* _Task statement_
Pull out of the data below the stretch of lines bounded by the one containing "My career includes" and the one containing "### 2. DHCP & Firewall Rules", both bounds included, unchanged.

================

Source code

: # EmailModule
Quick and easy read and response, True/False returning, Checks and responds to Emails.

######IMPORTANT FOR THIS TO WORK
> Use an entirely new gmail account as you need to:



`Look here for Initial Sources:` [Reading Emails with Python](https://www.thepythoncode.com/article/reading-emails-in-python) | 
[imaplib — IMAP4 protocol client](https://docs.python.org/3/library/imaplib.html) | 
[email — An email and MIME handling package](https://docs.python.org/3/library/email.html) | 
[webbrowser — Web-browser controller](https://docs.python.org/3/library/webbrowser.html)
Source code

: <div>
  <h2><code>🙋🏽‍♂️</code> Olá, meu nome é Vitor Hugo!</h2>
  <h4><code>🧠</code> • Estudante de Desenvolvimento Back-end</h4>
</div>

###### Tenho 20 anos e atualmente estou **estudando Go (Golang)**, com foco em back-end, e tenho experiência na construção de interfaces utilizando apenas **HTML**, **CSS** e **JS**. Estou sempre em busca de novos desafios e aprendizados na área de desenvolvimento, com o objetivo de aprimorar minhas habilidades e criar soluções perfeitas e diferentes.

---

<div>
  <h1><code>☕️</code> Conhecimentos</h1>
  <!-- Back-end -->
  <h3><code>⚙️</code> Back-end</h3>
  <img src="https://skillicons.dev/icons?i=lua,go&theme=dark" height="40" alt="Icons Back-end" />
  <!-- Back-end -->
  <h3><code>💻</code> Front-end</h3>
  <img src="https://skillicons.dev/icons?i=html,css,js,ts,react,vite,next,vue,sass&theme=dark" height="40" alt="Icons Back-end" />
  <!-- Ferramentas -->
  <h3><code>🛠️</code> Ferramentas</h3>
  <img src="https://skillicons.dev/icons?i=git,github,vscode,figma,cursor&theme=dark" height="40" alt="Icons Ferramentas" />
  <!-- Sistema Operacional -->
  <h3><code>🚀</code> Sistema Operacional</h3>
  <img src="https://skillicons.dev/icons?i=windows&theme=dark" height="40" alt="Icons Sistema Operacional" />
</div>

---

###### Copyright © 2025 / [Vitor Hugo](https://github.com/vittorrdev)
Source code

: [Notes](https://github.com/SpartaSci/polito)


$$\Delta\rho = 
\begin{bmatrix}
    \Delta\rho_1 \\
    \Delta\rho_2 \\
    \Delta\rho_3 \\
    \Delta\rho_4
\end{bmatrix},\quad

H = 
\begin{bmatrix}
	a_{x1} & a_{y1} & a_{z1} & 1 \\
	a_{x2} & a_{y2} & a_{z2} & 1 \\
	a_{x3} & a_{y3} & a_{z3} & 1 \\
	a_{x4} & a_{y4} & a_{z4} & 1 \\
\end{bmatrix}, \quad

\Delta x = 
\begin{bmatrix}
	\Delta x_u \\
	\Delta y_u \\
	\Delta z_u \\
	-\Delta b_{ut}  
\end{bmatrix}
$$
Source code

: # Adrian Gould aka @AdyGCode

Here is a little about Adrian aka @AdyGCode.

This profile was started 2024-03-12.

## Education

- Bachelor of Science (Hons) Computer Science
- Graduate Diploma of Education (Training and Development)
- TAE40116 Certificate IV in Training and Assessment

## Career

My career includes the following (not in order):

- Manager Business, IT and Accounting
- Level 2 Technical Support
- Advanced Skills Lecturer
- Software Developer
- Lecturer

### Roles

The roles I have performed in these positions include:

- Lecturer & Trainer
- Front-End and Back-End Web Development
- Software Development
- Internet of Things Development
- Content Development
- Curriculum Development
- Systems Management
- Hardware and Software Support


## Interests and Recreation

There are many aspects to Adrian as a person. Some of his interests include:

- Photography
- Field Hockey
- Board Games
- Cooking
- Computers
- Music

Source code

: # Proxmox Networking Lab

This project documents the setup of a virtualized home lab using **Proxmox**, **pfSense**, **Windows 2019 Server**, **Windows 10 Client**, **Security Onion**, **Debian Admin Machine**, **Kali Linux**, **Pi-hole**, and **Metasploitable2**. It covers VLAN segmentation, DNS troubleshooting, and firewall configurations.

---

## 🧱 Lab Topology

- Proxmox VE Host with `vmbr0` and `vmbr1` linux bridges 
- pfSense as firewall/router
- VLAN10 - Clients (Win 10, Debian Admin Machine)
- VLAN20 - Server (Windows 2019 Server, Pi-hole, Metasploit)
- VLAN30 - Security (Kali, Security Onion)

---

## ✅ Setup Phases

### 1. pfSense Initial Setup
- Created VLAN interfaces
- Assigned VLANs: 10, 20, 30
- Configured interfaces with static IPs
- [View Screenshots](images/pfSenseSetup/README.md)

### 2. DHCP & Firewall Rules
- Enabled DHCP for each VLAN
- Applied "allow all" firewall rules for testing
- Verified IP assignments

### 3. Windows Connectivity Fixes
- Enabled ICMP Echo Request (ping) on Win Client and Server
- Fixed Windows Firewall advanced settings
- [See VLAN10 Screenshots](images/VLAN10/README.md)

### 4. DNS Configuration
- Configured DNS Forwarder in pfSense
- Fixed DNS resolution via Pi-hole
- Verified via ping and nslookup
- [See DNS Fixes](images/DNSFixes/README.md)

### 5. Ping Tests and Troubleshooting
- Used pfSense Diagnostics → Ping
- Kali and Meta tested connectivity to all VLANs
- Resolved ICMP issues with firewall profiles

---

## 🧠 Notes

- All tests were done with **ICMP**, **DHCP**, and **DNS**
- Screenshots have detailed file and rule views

================

* _Exercise response_
My career includes the following (not in order):

- Manager Business, IT and Accounting
- Level 2 Technical Support
- Advanced Skills Lecturer
- Software Developer
- Lecturer

### Roles

The roles I have performed in these positions include:

- Lecturer & Trainer
- Front-End and Back-End Web Development
- Software Development
- Internet of Things Development
- Content Development
- Curriculum Development
- Systems Management
- Hardware and Software Support


## Interests and Recreation

There are many aspects to Adrian as a person. Some of his interests include:

- Photography
- Field Hockey
- Board Games
- Cooking
- Computers
- Music

Source code

: # Proxmox Networking Lab

This project documents the setup of a virtualized home lab using **Proxmox**, **pfSense**, **Windows 2019 Server**, **Windows 10 Client**, **Security Onion**, **Debian Admin Machine**, **Kali Linux**, **Pi-hole**, and **Metasploitable2**. It covers VLAN segmentation, DNS troubleshooting, and firewall configurations.

---

## 🧱 Lab Topology

- Proxmox VE Host with `vmbr0` and `vmbr1` linux bridges 
- pfSense as firewall/router
- VLAN10 - Clients (Win 10, Debian Admin Machine)
- VLAN20 - Server (Windows 2019 Server, Pi-hole, Metasploit)
- VLAN30 - Security (Kali, Security Onion)

---

## ✅ Setup Phases

### 1. pfSense Initial Setup
- Created VLAN interfaces
- Assigned VLANs: 10, 20, 30
- Configured interfaces with static IPs
- [View Screenshots](images/pfSenseSetup/README.md)

### 2. DHCP & Firewall Rules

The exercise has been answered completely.